Task item →
Look for the word "bigr" in the data below, and copy every line that holds it.
====== Recorded data
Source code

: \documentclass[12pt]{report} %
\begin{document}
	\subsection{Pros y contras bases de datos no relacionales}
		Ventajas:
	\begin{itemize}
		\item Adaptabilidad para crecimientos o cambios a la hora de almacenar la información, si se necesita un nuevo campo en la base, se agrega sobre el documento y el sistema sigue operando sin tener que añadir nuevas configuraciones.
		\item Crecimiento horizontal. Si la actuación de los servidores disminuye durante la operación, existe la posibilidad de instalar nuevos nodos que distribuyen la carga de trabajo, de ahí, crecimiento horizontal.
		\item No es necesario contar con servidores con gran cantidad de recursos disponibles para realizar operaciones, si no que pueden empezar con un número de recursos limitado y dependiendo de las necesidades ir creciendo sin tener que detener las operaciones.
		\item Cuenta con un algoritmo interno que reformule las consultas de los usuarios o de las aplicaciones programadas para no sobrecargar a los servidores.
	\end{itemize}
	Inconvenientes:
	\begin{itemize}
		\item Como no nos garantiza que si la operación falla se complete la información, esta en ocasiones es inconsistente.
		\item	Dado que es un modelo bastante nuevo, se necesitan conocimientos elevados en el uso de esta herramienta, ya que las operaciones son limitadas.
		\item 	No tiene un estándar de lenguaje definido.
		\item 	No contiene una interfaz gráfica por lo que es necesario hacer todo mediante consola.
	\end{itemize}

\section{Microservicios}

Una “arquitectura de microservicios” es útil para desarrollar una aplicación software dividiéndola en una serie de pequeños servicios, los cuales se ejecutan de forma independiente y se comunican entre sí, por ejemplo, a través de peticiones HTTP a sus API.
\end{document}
============
====== Recorded data
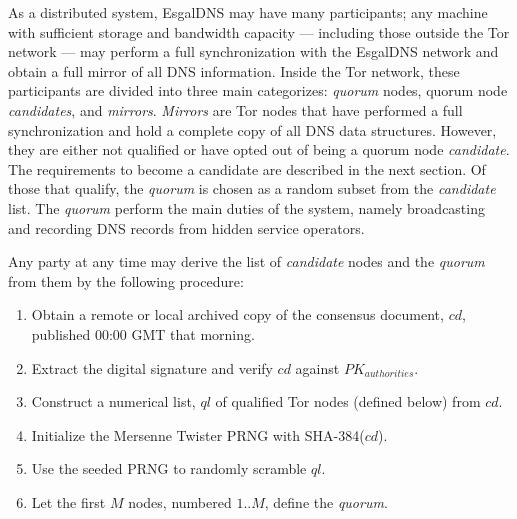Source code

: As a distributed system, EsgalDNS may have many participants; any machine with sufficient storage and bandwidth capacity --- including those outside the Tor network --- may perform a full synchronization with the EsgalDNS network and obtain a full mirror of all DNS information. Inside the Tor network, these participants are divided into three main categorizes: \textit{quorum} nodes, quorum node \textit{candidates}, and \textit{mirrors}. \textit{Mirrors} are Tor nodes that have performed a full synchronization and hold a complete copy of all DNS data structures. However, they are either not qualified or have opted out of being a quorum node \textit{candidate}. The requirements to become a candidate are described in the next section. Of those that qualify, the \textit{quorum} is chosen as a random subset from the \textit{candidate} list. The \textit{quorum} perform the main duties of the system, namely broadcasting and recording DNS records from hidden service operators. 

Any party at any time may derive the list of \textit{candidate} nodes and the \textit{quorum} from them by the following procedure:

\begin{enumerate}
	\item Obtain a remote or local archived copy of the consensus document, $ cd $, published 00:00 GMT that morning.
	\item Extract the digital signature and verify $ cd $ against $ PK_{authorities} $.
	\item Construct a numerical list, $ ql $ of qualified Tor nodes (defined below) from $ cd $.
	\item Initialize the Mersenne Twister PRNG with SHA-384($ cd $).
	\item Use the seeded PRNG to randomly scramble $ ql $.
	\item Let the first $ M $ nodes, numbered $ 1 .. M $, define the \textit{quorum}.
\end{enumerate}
============
====== Recorded data
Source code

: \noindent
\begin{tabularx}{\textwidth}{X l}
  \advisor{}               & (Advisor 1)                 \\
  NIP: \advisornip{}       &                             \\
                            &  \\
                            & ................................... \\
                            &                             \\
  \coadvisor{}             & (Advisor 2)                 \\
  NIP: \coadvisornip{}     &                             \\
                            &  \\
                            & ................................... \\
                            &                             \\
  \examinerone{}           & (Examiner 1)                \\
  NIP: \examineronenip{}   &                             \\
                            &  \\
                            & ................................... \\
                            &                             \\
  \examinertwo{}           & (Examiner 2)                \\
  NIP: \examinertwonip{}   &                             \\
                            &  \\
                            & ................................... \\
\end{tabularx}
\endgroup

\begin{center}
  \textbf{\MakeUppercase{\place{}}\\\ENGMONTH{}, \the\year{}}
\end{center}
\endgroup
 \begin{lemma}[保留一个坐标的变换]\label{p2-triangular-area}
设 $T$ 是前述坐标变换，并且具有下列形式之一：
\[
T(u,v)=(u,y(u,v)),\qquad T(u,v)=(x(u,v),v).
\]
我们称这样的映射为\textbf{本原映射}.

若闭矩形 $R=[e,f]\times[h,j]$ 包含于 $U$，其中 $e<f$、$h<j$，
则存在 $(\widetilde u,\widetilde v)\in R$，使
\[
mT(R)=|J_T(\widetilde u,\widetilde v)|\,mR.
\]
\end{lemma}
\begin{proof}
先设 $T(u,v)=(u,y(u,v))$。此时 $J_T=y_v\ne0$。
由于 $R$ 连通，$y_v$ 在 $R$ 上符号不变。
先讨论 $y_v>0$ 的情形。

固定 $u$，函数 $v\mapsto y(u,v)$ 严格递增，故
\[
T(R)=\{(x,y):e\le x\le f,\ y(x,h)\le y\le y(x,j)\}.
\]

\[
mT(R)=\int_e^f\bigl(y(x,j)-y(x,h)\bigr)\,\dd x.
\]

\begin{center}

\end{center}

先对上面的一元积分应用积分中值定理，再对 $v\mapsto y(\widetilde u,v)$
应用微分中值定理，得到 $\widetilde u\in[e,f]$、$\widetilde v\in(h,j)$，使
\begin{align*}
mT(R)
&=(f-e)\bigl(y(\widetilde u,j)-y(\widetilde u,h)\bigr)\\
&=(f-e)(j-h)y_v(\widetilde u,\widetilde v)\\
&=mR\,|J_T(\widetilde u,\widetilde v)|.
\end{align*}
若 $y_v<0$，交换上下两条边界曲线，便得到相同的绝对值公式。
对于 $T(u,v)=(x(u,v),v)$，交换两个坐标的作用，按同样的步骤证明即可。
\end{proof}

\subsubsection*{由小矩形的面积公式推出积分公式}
============
Task answer →
mT(R)=\int_e^f\bigl(y(x,j)-y(x,h)\bigr)\,\dd x.
&=(f-e)\bigl(y(\widetilde u,j)-y(\widetilde u,h)\bigr)\\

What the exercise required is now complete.